COM CHUVA OU SEM CHUVA





Preciso caminhar um pouco. Quase não caminho, ultimamente. Quem sabe subo a ladeira da minha rua? Não. Melhor pegar a descida. Detesto subir quando recém me levanto da cama. Aliás, descer todo santo ajuda. E quando eu retornar, a subida não será tão pior. É caminho mais curto. Posso voltar pelo atalho do meio, por ser mais plano e arborizado. Assim, economizarei energia para subir a parte mais íngreme. Não que eu seja preguiçoso, ou esteja só me queixando. É que continuo me recuperando da cirurgia. Tumor no intestino. Por sorte, não precisei usar sonda em momento algum. Além disso, ando enjoado de ver isso na televisão, nos jornais. Um saco. É devido à cirurgia que tenho passado muito tempo deitado. Isso é ruim. Tenho impressão de o meu corpo ficar mais mole do que o próprio colchão. Variadas posições já me cansam. Os braços, também. O livro começa a pesar. Cai das mãos. Perco a página, o parágrafo, o assunto e, quando isso acontece, é hora de caminhar.

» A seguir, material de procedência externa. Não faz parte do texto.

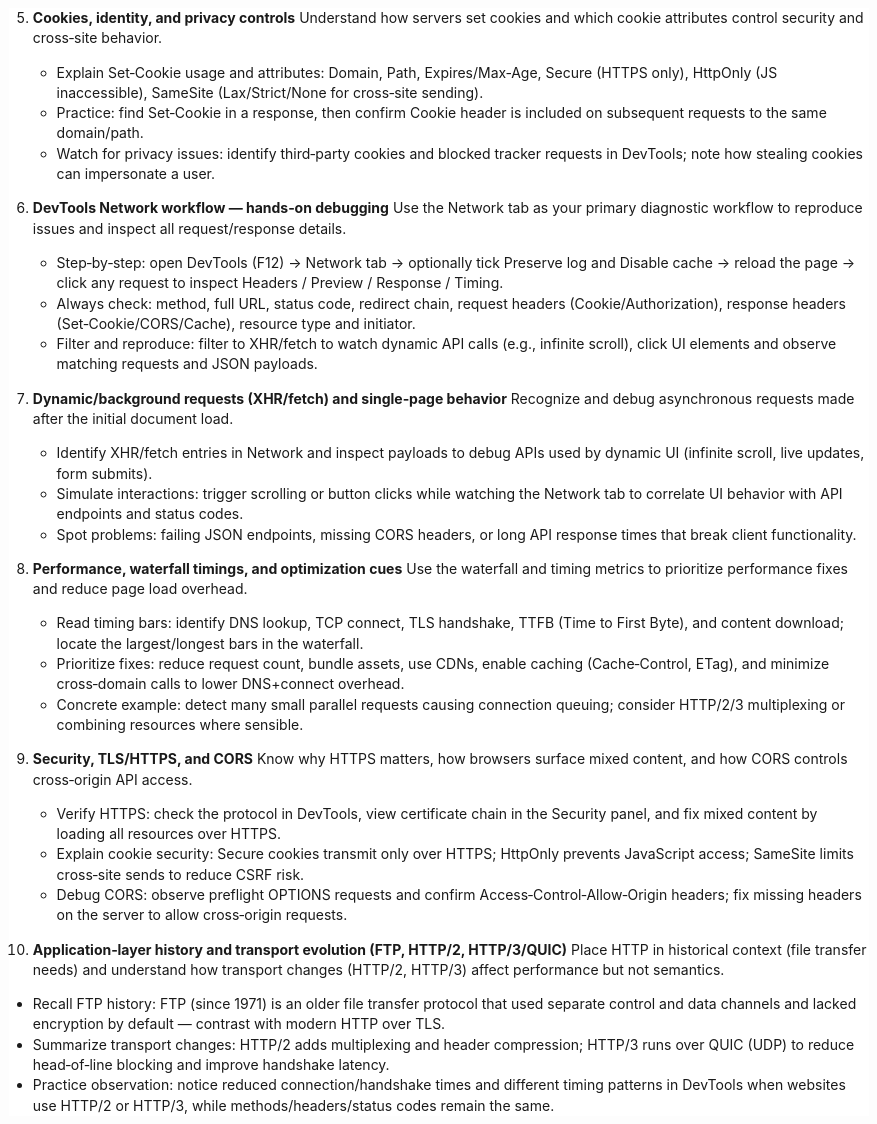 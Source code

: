 5. **Cookies, identity, and privacy controls**
   Understand how servers set cookies and which cookie attributes control security and cross‑site behavior.
   - Explain Set‑Cookie usage and attributes: Domain, Path, Expires/Max‑Age, Secure (HTTPS only), HttpOnly (JS inaccessible), SameSite (Lax/Strict/None for cross‑site sending).
   - Practice: find Set‑Cookie in a response, then confirm Cookie header is included on subsequent requests to the same domain/path.
   - Watch for privacy issues: identify third‑party cookies and blocked tracker requests in DevTools; note how stealing cookies can impersonate a user.

6. **DevTools Network workflow — hands‑on debugging**
   Use the Network tab as your primary diagnostic workflow to reproduce issues and inspect all request/response details.
   - Step‑by‑step: open DevTools (F12) → Network tab → optionally tick Preserve log and Disable cache → reload the page → click any request to inspect Headers / Preview / Response / Timing.
   - Always check: method, full URL, status code, redirect chain, request headers (Cookie/Authorization), response headers (Set‑Cookie/CORS/Cache), resource type and initiator.
   - Filter and reproduce: filter to XHR/fetch to watch dynamic API calls (e.g., infinite scroll), click UI elements and observe matching requests and JSON payloads.

7. **Dynamic/background requests (XHR/fetch) and single‑page behavior**
   Recognize and debug asynchronous requests made after the initial document load.
   - Identify XHR/fetch entries in Network and inspect payloads to debug APIs used by dynamic UI (infinite scroll, live updates, form submits).
   - Simulate interactions: trigger scrolling or button clicks while watching the Network tab to correlate UI behavior with API endpoints and status codes.
   - Spot problems: failing JSON endpoints, missing CORS headers, or long API response times that break client functionality.

8. **Performance, waterfall timings, and optimization cues**
   Use the waterfall and timing metrics to prioritize performance fixes and reduce page load overhead.
   - Read timing bars: identify DNS lookup, TCP connect, TLS handshake, TTFB (Time to First Byte), and content download; locate the largest/longest bars in the waterfall.
   - Prioritize fixes: reduce request count, bundle assets, use CDNs, enable caching (Cache‑Control, ETag), and minimize cross‑domain calls to lower DNS+connect overhead.
   - Concrete example: detect many small parallel requests causing connection queuing; consider HTTP/2/3 multiplexing or combining resources where sensible.

9. **Security, TLS/HTTPS, and CORS**
   Know why HTTPS matters, how browsers surface mixed content, and how CORS controls cross‑origin API access.
   - Verify HTTPS: check the protocol in DevTools, view certificate chain in the Security panel, and fix mixed content by loading all resources over HTTPS.
   - Explain cookie security: Secure cookies transmit only over HTTPS; HttpOnly prevents JavaScript access; SameSite limits cross‑site sends to reduce CSRF risk.
   - Debug CORS: observe preflight OPTIONS requests and confirm Access‑Control‑Allow‑Origin headers; fix missing headers on the server to allow cross‑origin requests.

10. **Application‑layer history and transport evolution (FTP, HTTP/2, HTTP/3/QUIC)**
   Place HTTP in historical context (file transfer needs) and understand how transport changes (HTTP/2, HTTP/3) affect performance but not semantics.
   - Recall FTP history: FTP (since 1971) is an older file transfer protocol that used separate control and data channels and lacked encryption by default — contrast with modern HTTP over TLS.
   - Summarize transport changes: HTTP/2 adds multiplexing and header compression; HTTP/3 runs over QUIC (UDP) to reduce head‑of‑line blocking and improve handshake latency.
   - Practice observation: notice reduced connection/handshake times and different timing patterns in DevTools when websites use HTTP/2 or HTTP/3, while methods/headers/status codes remain the same.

Agora estou diante da porta, indeciso. Pensando bem, melhor eu subir a rua. Se eu descer, será pior. Ficarei cansado subindo depois. Tudo bem que eu tenha recém-levantado da cama. Não estava dormindo mesmo. Estava só lendo. Pelo menos estou relaxado. Terei mais energia de subir agora do que fazer isso depois. Também não quero ajuda de santo nenhum. É só vigarice. Droga. Parece que vem chuva. Do jeito que as nuvens se aproximam, a chuva pode ser mais forte. Pior. Para o lado de cima, não há muitas árvores. Se eu estiver caminhando e começar a chover, não terei muita opção de me proteger. O médico disse para não molhar o curativo. Hum! Para o lado de baixo, é bastante arborizado, mas é escorregadio devido às folhas. Melhor eu fechar a janela. Acabei de ver um relâmpago. Onde será que enfiei meu guarda-chuva? Se a chuva for muito forte, não adianta proteção nenhuma. Não encontro o guarda-chuva em lugar nenhum.

O vizinho ligou o rádio. Está trocando as estações, talvez procurando informações do tempo. Continuo procurando o guarda-chuva. Pelo visto, já deve estar chovendo aqui por perto, até sinto cheiro de chuva. O rádio continua pulando de estação em estação. Fala somente uns cinco ou seis segundos apenas. Agora é música sertaneja. Mais sertanejo, que diabo, milonga, que é bom, nem parece que existe, até parece que não somos mais gaúchos. Agora é notícia de assalto. Assassinato, também. Outra música sertaneja, benza Deus! Meteorologia? Nada! Agora o assunto é religião. Não sei se de padre ou de pastor, o vizinho está de dedos inquietos, mudou a estação, não deu tempo de saber. Sertanejo. Sertanejo, de novo. Outra estação, falando de religião, o pastor está dizendo: e a verdade vos libertará… Espera, não é pastor, não é padre. Meu Deus, é o diabo do presidente!

— Droga, subirei a rua sem guarda-chuva mesmo!